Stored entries
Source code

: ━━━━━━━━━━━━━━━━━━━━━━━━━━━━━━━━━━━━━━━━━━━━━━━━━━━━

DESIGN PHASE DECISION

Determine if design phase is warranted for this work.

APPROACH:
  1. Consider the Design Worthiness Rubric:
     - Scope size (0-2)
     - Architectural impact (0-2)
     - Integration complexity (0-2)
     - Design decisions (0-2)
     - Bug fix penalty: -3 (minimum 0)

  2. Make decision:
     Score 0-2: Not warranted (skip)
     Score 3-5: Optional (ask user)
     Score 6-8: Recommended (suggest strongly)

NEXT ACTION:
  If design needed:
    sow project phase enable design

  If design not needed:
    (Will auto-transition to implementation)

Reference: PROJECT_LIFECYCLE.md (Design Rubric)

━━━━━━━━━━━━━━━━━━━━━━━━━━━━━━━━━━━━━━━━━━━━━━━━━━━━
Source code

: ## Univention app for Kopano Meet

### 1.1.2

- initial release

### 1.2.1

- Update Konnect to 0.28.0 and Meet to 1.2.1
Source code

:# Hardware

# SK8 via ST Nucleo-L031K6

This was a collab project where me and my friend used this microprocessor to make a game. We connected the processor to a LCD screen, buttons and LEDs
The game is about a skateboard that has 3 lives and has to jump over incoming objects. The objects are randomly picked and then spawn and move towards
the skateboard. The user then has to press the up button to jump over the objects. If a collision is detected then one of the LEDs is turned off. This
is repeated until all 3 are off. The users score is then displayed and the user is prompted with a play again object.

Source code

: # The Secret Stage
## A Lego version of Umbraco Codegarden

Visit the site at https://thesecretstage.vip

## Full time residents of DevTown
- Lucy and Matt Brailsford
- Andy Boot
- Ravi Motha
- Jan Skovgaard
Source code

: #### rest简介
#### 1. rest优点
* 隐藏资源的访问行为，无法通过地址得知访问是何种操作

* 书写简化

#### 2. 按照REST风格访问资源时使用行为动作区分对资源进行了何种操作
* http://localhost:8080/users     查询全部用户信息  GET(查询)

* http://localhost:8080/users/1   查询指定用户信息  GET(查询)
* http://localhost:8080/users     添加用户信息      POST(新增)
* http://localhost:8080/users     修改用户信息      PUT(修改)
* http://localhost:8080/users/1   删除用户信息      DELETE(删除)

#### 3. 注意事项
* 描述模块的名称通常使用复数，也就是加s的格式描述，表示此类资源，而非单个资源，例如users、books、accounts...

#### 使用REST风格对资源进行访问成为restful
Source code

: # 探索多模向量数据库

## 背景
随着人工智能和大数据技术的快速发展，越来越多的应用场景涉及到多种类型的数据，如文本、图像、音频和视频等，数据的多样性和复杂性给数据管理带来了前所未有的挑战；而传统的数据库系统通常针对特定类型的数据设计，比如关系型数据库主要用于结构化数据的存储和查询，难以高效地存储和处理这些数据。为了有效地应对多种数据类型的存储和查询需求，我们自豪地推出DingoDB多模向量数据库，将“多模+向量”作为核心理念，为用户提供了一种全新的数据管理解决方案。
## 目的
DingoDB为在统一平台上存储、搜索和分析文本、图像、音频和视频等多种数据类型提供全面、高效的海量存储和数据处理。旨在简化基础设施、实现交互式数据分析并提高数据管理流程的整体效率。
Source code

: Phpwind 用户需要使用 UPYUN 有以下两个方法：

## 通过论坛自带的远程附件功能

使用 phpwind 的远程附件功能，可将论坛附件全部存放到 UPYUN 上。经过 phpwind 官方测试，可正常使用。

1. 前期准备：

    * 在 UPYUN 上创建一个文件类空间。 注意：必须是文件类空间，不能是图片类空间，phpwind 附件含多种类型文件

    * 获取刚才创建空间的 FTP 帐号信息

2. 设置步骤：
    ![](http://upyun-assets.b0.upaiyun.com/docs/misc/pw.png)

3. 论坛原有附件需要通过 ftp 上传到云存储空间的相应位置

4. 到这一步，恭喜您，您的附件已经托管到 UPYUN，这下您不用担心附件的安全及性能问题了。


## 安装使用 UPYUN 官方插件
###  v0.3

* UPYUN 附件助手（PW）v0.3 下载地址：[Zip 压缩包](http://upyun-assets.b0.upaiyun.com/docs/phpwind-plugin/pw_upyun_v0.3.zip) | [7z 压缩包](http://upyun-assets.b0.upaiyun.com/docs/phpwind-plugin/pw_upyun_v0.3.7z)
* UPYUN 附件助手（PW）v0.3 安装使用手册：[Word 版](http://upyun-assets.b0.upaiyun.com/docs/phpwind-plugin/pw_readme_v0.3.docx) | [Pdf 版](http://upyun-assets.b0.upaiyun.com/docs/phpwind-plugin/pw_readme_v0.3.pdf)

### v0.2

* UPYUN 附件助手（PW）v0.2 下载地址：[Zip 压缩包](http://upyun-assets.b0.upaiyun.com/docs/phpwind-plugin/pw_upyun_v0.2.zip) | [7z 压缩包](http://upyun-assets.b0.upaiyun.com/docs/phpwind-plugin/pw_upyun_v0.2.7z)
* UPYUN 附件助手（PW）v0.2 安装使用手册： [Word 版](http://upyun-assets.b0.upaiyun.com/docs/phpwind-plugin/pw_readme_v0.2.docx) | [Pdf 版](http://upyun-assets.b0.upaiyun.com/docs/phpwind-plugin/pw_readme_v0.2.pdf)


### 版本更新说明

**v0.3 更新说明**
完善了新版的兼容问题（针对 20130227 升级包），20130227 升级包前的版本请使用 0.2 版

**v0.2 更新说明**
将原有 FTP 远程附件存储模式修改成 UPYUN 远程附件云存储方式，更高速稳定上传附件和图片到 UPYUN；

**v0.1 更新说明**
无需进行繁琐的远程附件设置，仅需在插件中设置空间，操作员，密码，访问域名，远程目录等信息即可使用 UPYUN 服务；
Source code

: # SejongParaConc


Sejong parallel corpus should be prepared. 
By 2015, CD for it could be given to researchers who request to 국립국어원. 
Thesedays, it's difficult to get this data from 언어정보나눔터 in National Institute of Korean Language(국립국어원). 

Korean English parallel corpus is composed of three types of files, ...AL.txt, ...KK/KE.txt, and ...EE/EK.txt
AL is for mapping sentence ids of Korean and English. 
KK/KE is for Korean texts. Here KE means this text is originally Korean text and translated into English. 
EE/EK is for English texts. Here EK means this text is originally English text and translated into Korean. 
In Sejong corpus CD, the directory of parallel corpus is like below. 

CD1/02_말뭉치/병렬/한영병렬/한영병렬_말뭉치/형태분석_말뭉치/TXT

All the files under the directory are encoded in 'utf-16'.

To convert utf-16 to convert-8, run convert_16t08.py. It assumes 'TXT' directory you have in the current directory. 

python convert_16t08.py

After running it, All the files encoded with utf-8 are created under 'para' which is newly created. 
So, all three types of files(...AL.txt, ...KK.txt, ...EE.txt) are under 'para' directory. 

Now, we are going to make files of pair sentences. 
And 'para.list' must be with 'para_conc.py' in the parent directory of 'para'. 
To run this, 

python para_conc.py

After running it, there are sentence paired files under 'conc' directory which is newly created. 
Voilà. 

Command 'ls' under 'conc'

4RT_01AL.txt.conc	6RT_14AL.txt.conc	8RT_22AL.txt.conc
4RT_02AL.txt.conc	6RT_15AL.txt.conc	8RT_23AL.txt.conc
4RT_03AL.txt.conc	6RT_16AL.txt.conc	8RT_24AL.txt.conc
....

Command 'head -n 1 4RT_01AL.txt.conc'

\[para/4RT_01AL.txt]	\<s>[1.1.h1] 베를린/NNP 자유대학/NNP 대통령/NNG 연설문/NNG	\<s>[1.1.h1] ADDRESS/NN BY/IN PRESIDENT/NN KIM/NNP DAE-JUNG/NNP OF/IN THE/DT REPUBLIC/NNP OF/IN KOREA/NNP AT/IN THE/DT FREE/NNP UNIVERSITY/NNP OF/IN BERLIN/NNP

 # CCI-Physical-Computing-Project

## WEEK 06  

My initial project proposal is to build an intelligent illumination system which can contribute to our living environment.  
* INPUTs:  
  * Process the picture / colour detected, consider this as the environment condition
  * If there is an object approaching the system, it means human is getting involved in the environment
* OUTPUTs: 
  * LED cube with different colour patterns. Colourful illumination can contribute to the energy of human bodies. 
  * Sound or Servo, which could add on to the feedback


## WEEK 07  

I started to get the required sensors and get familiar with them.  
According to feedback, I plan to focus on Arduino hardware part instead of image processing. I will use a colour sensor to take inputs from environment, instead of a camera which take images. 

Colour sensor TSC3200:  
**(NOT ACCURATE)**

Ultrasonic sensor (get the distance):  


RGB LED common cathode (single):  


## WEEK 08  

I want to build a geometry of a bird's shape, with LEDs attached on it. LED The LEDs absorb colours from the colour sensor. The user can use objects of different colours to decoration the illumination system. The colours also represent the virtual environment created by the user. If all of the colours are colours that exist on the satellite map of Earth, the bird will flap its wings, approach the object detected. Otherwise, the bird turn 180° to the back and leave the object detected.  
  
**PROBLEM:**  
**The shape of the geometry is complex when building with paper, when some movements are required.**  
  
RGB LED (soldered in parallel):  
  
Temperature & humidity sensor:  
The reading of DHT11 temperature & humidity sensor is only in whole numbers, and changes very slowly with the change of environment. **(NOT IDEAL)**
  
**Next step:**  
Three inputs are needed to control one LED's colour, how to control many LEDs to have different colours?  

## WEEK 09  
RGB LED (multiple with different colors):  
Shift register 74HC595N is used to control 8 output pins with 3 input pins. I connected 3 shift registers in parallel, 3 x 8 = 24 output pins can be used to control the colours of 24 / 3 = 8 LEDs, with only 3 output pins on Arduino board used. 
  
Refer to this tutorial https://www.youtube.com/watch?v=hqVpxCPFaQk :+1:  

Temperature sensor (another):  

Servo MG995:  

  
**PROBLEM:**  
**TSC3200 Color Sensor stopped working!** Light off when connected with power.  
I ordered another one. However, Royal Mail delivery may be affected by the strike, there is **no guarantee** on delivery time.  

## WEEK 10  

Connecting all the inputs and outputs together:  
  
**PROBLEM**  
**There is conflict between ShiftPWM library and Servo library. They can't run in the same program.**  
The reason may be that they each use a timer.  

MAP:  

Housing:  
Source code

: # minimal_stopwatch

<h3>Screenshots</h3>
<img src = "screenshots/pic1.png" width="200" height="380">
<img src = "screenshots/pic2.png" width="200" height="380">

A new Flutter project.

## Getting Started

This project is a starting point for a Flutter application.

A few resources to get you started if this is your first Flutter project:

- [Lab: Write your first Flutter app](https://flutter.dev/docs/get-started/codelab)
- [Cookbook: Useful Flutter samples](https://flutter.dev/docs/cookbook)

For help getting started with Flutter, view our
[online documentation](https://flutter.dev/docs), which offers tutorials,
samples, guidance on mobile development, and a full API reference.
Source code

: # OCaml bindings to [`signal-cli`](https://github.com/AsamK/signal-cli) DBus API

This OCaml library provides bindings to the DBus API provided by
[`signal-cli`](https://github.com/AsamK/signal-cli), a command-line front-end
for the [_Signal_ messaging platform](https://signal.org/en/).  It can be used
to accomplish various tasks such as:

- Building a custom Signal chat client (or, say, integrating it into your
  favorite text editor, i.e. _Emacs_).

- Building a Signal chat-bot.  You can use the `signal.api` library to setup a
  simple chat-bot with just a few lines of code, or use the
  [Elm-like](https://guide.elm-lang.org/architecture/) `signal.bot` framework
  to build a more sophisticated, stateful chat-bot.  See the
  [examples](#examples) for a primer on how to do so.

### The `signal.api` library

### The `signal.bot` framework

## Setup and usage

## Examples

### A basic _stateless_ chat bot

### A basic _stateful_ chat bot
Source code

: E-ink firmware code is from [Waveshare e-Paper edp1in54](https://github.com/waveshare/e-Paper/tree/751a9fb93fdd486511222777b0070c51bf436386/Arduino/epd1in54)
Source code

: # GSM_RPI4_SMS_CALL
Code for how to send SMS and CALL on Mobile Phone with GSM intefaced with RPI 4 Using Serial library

_WHAT YOU SHOULD DO:_
Return each line of the records above in which the word "control" occurs.

_REPLY TO THE TASK:_
Three inputs are needed to control one LED's colour, how to control many LEDs to have different colours?  
Shift register 74HC595N is used to control 8 output pins with 3 input pins. I connected 3 shift registers in parallel, 3 x 8 = 24 output pins can be used to control the colours of 24 / 3 = 8 LEDs, with only 3 output pins on Arduino board used. 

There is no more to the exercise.